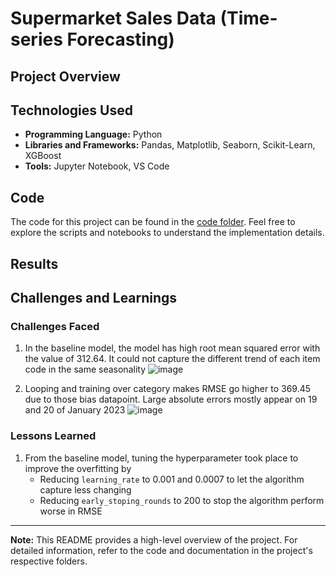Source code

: # Supermarket Sales Data (Time-series Forecasting)

## Project Overview



## Technologies Used

- **Programming Language:** Python
- **Libraries and Frameworks:** Pandas, Matplotlib, Seaborn, Scikit-Learn, XGBoost
- **Tools:** Jupyter Notebook, VS Code

## Code

The code for this project can be found in the [code folder](./code). Feel free to explore the scripts and notebooks to understand the implementation details.

## Results



## Challenges and Learnings

### Challenges Faced

1. In the baseline model, the model has high root mean squared error with the value of 312.64. It could not capture the different trend of each item code in the same seasonality
![image](https://github.com/prattapong/Data-Science-Portfolio/assets/124485030/20782807-75b3-46bc-a1db-3c79b966a166)

2. Looping and training over category makes RMSE go higher to 369.45 due to those bias datapoint. Large absolute errors mostly appear on 19 and 20 of January 2023
![image](https://github.com/prattapong/Data-Science-Portfolio/assets/124485030/c38694c0-6d2f-4bf5-8037-24ba2670558b)


### Lessons Learned

1. From the baseline model, tuning the hyperparameter took place to improve the overfitting by
   * Reducing `learning_rate` to 0.001 and 0.0007 to let the algorithm capture less changing
   * Reducing `early_stoping_rounds` to 200 to stop the algorithm perform worse in RMSE

---

**Note:** This README provides a high-level overview of the project. For detailed information, refer to the code and documentation in the project's respective folders.
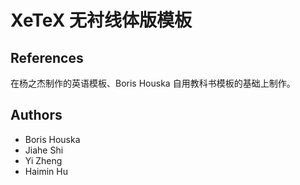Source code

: XeTeX 无衬线体版模板
==================

References
----------

在杨之杰制作的英语模板、Boris Houska 自用教科书模板的基础上制作。

Authors
-------

* Boris Houska
* Jiahe Shi
* Yi Zheng
* Haimin Hu
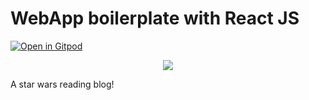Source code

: # WebApp boilerplate with React JS
[![Open in Gitpod](https://gitpod.io/button/open-in-gitpod.svg)](https://gitpod.io#https://github.com/4GeeksAcademy/react-hello-webapp.git)

<p align="center">
<a><img src="[https://github.com/4GeeksAcademy/react-hello-webapp/blob/master/src/img/how-to.png?raw=true](https://cdn.pixabay.com/photo/2017/10/28/15/09/star-wars-2897280_640.jpg)" /></a>
</p>

A star wars reading blog!
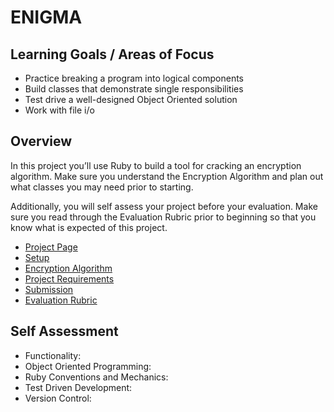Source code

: # ENIGMA

## Learning Goals / Areas of Focus
* Practice breaking a program into logical components
* Build classes that demonstrate single responsibilities
* Test drive a well-designed Object Oriented solution
* Work with file i/o

## Overview
In this project you’ll use Ruby to build a tool for cracking an encryption algorithm. Make sure you understand the Encryption Algorithm and plan out what classes you may need prior to starting.

Additionally, you will self assess your project before your evaluation. Make sure you read through the Evaluation Rubric prior to beginning so that you know what is expected of this project.

* [Project Page](https://backend.turing.io/module1/projects/enigma/index)
* [Setup](https://backend.turing.io/module1/projects/enigma/setup)
* [Encryption Algorithm](https://backend.turing.io/module1/projects/enigma/encryption)
* [Project Requirements](https://backend.turing.io/module1/projects/enigma/requirements)
* [Submission](https://backend.turing.io/module1/projects/enigma/submission)
* [Evaluation Rubric](https://backend.turing.io/module1/projects/enigma/rubric)

## Self Assessment
* Functionality:
* Object Oriented Programming:
* Ruby Conventions and Mechanics:
* Test Driven Development:
* Version Control:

____

=== YOUR GOAL ===
Please retype the data exactly, but do not carry over any picture.

=== RESPONSE TO THIS EXERCISE ===
Source code

: # Supermarket Sales Data (Time-series Forecasting)

## Project Overview



## Technologies Used

- **Programming Language:** Python
- **Libraries and Frameworks:** Pandas, Matplotlib, Seaborn, Scikit-Learn, XGBoost
- **Tools:** Jupyter Notebook, VS Code

## Code

The code for this project can be found in the [code folder](./code). Feel free to explore the scripts and notebooks to understand the implementation details.

## Results



## Challenges and Learnings

### Challenges Faced

1. In the baseline model, the model has high root mean squared error with the value of 312.64. It could not capture the different trend of each item code in the same seasonality
![image](https://github.com/prattapong/Data-Science-Portfolio/assets/124485030/20782807-75b3-46bc-a1db-3c79b966a166)

2. Looping and training over category makes RMSE go higher to 369.45 due to those bias datapoint. Large absolute errors mostly appear on 19 and 20 of January 2023
![image](https://github.com/prattapong/Data-Science-Portfolio/assets/124485030/c38694c0-6d2f-4bf5-8037-24ba2670558b)


### Lessons Learned

1. From the baseline model, tuning the hyperparameter took place to improve the overfitting by
   * Reducing `learning_rate` to 0.001 and 0.0007 to let the algorithm capture less changing
   * Reducing `early_stoping_rounds` to 200 to stop the algorithm perform worse in RMSE

---

**Note:** This README provides a high-level overview of the project. For detailed information, refer to the code and documentation in the project's respective folders.
Source code

: XeTeX 无衬线体版模板
==================

References
----------

在杨之杰制作的英语模板、Boris Houska 自用教科书模板的基础上制作。

Authors
-------

* Boris Houska
* Jiahe Shi
* Yi Zheng
* Haimin Hu
Source code

: # WebApp boilerplate with React JS
[![Open in Gitpod](https://gitpod.io/button/open-in-gitpod.svg)](https://gitpod.io#https://github.com/4GeeksAcademy/react-hello-webapp.git)

<p align="center">
<a><img src="[https://github.com/4GeeksAcademy/react-hello-webapp/blob/master/src/img/how-to.png?raw=true](https://cdn.pixabay.com/photo/2017/10/28/15/09/star-wars-2897280_640.jpg)" /></a>
</p>

A star wars reading blog!
Source code

: # ENIGMA

## Learning Goals / Areas of Focus
* Practice breaking a program into logical components
* Build classes that demonstrate single responsibilities
* Test drive a well-designed Object Oriented solution
* Work with file i/o

## Overview
In this project you’ll use Ruby to build a tool for cracking an encryption algorithm. Make sure you understand the Encryption Algorithm and plan out what classes you may need prior to starting.

Additionally, you will self assess your project before your evaluation. Make sure you read through the Evaluation Rubric prior to beginning so that you know what is expected of this project.

* [Project Page](https://backend.turing.io/module1/projects/enigma/index)
* [Setup](https://backend.turing.io/module1/projects/enigma/setup)
* [Encryption Algorithm](https://backend.turing.io/module1/projects/enigma/encryption)
* [Project Requirements](https://backend.turing.io/module1/projects/enigma/requirements)
* [Submission](https://backend.turing.io/module1/projects/enigma/submission)
* [Evaluation Rubric](https://backend.turing.io/module1/projects/enigma/rubric)

## Self Assessment
* Functionality:
* Object Oriented Programming:
* Ruby Conventions and Mechanics:
* Test Driven Development:
* Version Control:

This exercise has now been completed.